Versammlungsstätten gemäß § 2 Absatz 1 sind:

  • bauliche Anlagen oder Teile baulicher Anlagen,
    • die für die gleichzeitige Anwesenheit vieler Menschen,
    • die bei Veranstaltungen, insbesondere erzieherischer, wirtschaftlicher, geselliger, kultureller, künstlerischer, politischer, sportlicher oder unterhaltender Art,

bestimmt sind, sowie

  • Schank- und Speisewirtschaften.

Das bedeutet, dass es „zwei“ Versammlungsstätten gibt:

  1. Locations für Veranstaltungen mit insbesondere erzieherischer, wirtschaftlicher, geselliger, kultureller, künstlerischer, politischer, sportlicher oder unterhaltender Art,
  2. Schank- und Speisewirtschaften.

Die erste Variante muss dabei mehrere Voraussetzungen parallel erfüllen:

  • Bauliche Anlagen oder Teile baulicher Anlagen,
  • die für die gleichzeitige Anwesenheit vieler Menschen
  • bei Veranstaltungen, insbesondere erzieherischer, wirtschaftlicher, geselliger, kultureller, künstlerischer, politischer, sportlicher oder unterhaltender Art,
  • bestimmt

Fehlt es auch nur an einer der Voraussetzungen, ist die Location keine Versammlungsstätte. Hat man aber alle vier Voraussetzungen geprüft und bejaht, hat man ein erstes Zwischenergebnis: Die Location ist eine Versammlungsstätte im Sinne der Verordnung.
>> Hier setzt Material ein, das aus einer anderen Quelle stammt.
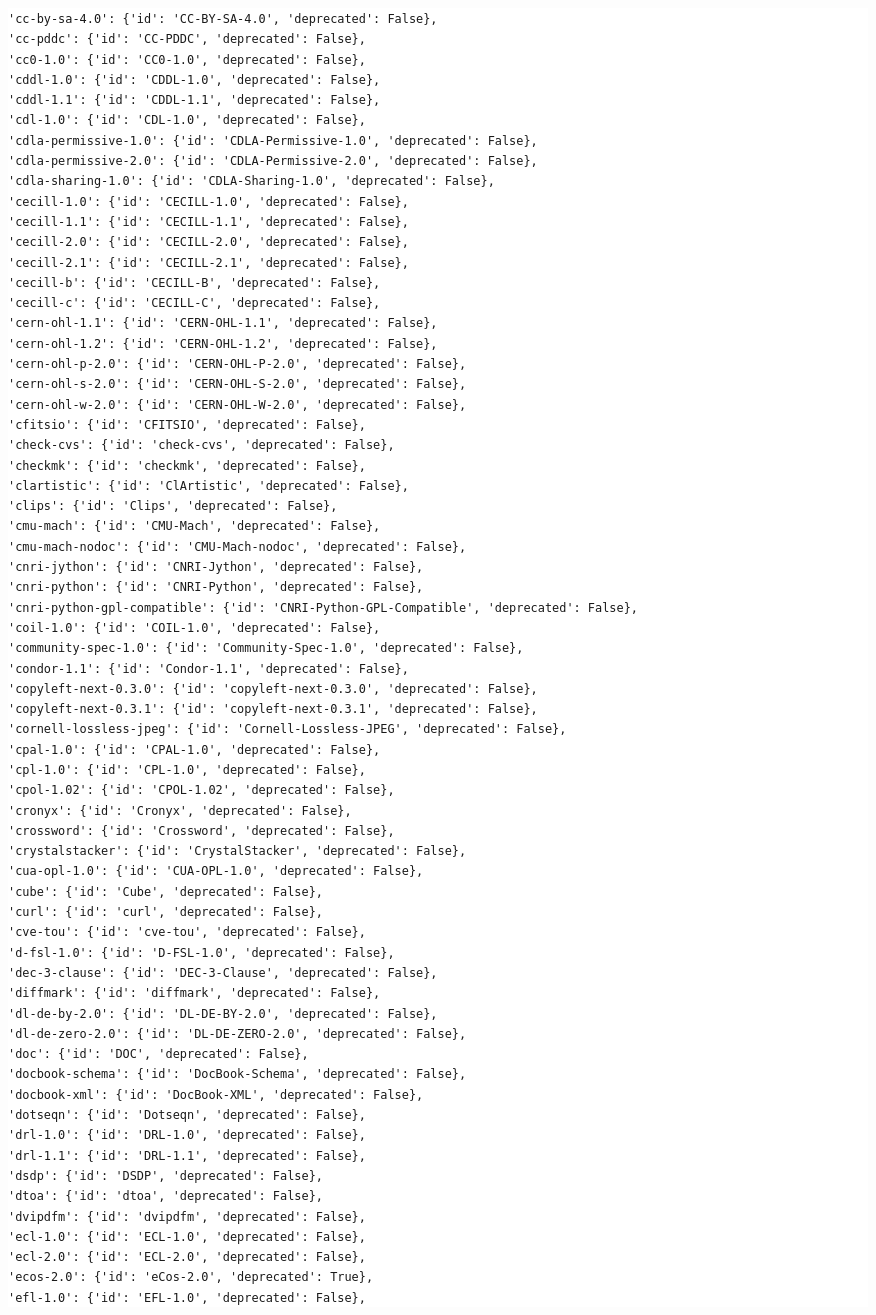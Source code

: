     'cc-by-sa-4.0': {'id': 'CC-BY-SA-4.0', 'deprecated': False},
    'cc-pddc': {'id': 'CC-PDDC', 'deprecated': False},
    'cc0-1.0': {'id': 'CC0-1.0', 'deprecated': False},
    'cddl-1.0': {'id': 'CDDL-1.0', 'deprecated': False},
    'cddl-1.1': {'id': 'CDDL-1.1', 'deprecated': False},
    'cdl-1.0': {'id': 'CDL-1.0', 'deprecated': False},
    'cdla-permissive-1.0': {'id': 'CDLA-Permissive-1.0', 'deprecated': False},
    'cdla-permissive-2.0': {'id': 'CDLA-Permissive-2.0', 'deprecated': False},
    'cdla-sharing-1.0': {'id': 'CDLA-Sharing-1.0', 'deprecated': False},
    'cecill-1.0': {'id': 'CECILL-1.0', 'deprecated': False},
    'cecill-1.1': {'id': 'CECILL-1.1', 'deprecated': False},
    'cecill-2.0': {'id': 'CECILL-2.0', 'deprecated': False},
    'cecill-2.1': {'id': 'CECILL-2.1', 'deprecated': False},
    'cecill-b': {'id': 'CECILL-B', 'deprecated': False},
    'cecill-c': {'id': 'CECILL-C', 'deprecated': False},
    'cern-ohl-1.1': {'id': 'CERN-OHL-1.1', 'deprecated': False},
    'cern-ohl-1.2': {'id': 'CERN-OHL-1.2', 'deprecated': False},
    'cern-ohl-p-2.0': {'id': 'CERN-OHL-P-2.0', 'deprecated': False},
    'cern-ohl-s-2.0': {'id': 'CERN-OHL-S-2.0', 'deprecated': False},
    'cern-ohl-w-2.0': {'id': 'CERN-OHL-W-2.0', 'deprecated': False},
    'cfitsio': {'id': 'CFITSIO', 'deprecated': False},
    'check-cvs': {'id': 'check-cvs', 'deprecated': False},
    'checkmk': {'id': 'checkmk', 'deprecated': False},
    'clartistic': {'id': 'ClArtistic', 'deprecated': False},
    'clips': {'id': 'Clips', 'deprecated': False},
    'cmu-mach': {'id': 'CMU-Mach', 'deprecated': False},
    'cmu-mach-nodoc': {'id': 'CMU-Mach-nodoc', 'deprecated': False},
    'cnri-jython': {'id': 'CNRI-Jython', 'deprecated': False},
    'cnri-python': {'id': 'CNRI-Python', 'deprecated': False},
    'cnri-python-gpl-compatible': {'id': 'CNRI-Python-GPL-Compatible', 'deprecated': False},
    'coil-1.0': {'id': 'COIL-1.0', 'deprecated': False},
    'community-spec-1.0': {'id': 'Community-Spec-1.0', 'deprecated': False},
    'condor-1.1': {'id': 'Condor-1.1', 'deprecated': False},
    'copyleft-next-0.3.0': {'id': 'copyleft-next-0.3.0', 'deprecated': False},
    'copyleft-next-0.3.1': {'id': 'copyleft-next-0.3.1', 'deprecated': False},
    'cornell-lossless-jpeg': {'id': 'Cornell-Lossless-JPEG', 'deprecated': False},
    'cpal-1.0': {'id': 'CPAL-1.0', 'deprecated': False},
    'cpl-1.0': {'id': 'CPL-1.0', 'deprecated': False},
    'cpol-1.02': {'id': 'CPOL-1.02', 'deprecated': False},
    'cronyx': {'id': 'Cronyx', 'deprecated': False},
    'crossword': {'id': 'Crossword', 'deprecated': False},
    'crystalstacker': {'id': 'CrystalStacker', 'deprecated': False},
    'cua-opl-1.0': {'id': 'CUA-OPL-1.0', 'deprecated': False},
    'cube': {'id': 'Cube', 'deprecated': False},
    'curl': {'id': 'curl', 'deprecated': False},
    'cve-tou': {'id': 'cve-tou', 'deprecated': False},
    'd-fsl-1.0': {'id': 'D-FSL-1.0', 'deprecated': False},
    'dec-3-clause': {'id': 'DEC-3-Clause', 'deprecated': False},
    'diffmark': {'id': 'diffmark', 'deprecated': False},
    'dl-de-by-2.0': {'id': 'DL-DE-BY-2.0', 'deprecated': False},
    'dl-de-zero-2.0': {'id': 'DL-DE-ZERO-2.0', 'deprecated': False},
    'doc': {'id': 'DOC', 'deprecated': False},
    'docbook-schema': {'id': 'DocBook-Schema', 'deprecated': False},
    'docbook-xml': {'id': 'DocBook-XML', 'deprecated': False},
    'dotseqn': {'id': 'Dotseqn', 'deprecated': False},
    'drl-1.0': {'id': 'DRL-1.0', 'deprecated': False},
    'drl-1.1': {'id': 'DRL-1.1', 'deprecated': False},
    'dsdp': {'id': 'DSDP', 'deprecated': False},
    'dtoa': {'id': 'dtoa', 'deprecated': False},
    'dvipdfm': {'id': 'dvipdfm', 'deprecated': False},
    'ecl-1.0': {'id': 'ECL-1.0', 'deprecated': False},
    'ecl-2.0': {'id': 'ECL-2.0', 'deprecated': False},
    'ecos-2.0': {'id': 'eCos-2.0', 'deprecated': True},
    'efl-1.0': {'id': 'EFL-1.0', 'deprecated': False},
Anwendbarkeit der Verordnung ja/nein?

Nun geht es in den § 1. Dort finden sich in § 1 Absatz 1 drei mögliche Arten von Versammlungsstätten:

  1. Versammlungsstätten mit Versammlungsräumen (siehe § 2 Absatz 3)
  2. Versammlungsstätten im Freien
  3. Sportstadien

Hier geht es also um die „Größe“ der Versammlungsstätte, insbesondere wie viele Besucher in die Versammlungsstätte passen. In § 1 Absatz 2 findet sich eine Berechnungsformel dafür.

Ausnahmen

In § 1 Absatz 3 MVStättV finden sich vier mögliche Locationarten, für die aber die Verordnung nicht anwendbar ist:

  1. Räume, die dem Gottesdienst gewidmet sind,
  2. Unterrichtsräume in allgemein- und berufsbildenden Schulen,
  3. Ausstellungsräume in Museen,
  4. Fliegende Bauten.

Allerdings kann auch ein Ausstellungsraum eines Museums (Nr. 3) eine Versammlungsstätte sein. Nämlich dann, wenn dort bspw. Lesungen oder Konzerte stattfinden. Sobald also die hinter der Ausnahmevorschrift stehende Zweckbindung wegfällt (sei es auch nur vorübergehend), dann kann ein Ausstellungsraum in einem Museum eine Versammlungsstätte im Sinne der MVStättV sein, für den die MVStättV anzuwenden ist (zumindest temporär, aber nicht im „normalen“ Museumsbetrieb).

Fazit

Die Frage der Anwendbarkeit der MVStättV bzw. der jeweiligen Landesverordnung ist nicht immer leicht – aber von großer Bedeutung für die Beteiligten, zumindest für den potentiellen Betreiber der Versammlungsstätte:

  • Ist nämlich die Verordnung für seine Location anzuwenden, treffen ihn erhebliche Pflichten in Bezug auf die Sicherheit des Betriebs.
  • Ist die Verordnung hingehen nicht anwendbar, dann
    • wäre es “unnötig”, wenn der Eigentümer den Pflichten nachgeht, da er sich im Falle eines Fehlers möglicherweise völlig unnötig in die Haftung hineingedrängt hat;
    • muss der Eigentümer aber zumindest das “normale” Baurecht beachten (aber eben nicht mehr das “Sonderbaurecht” der MVStättV).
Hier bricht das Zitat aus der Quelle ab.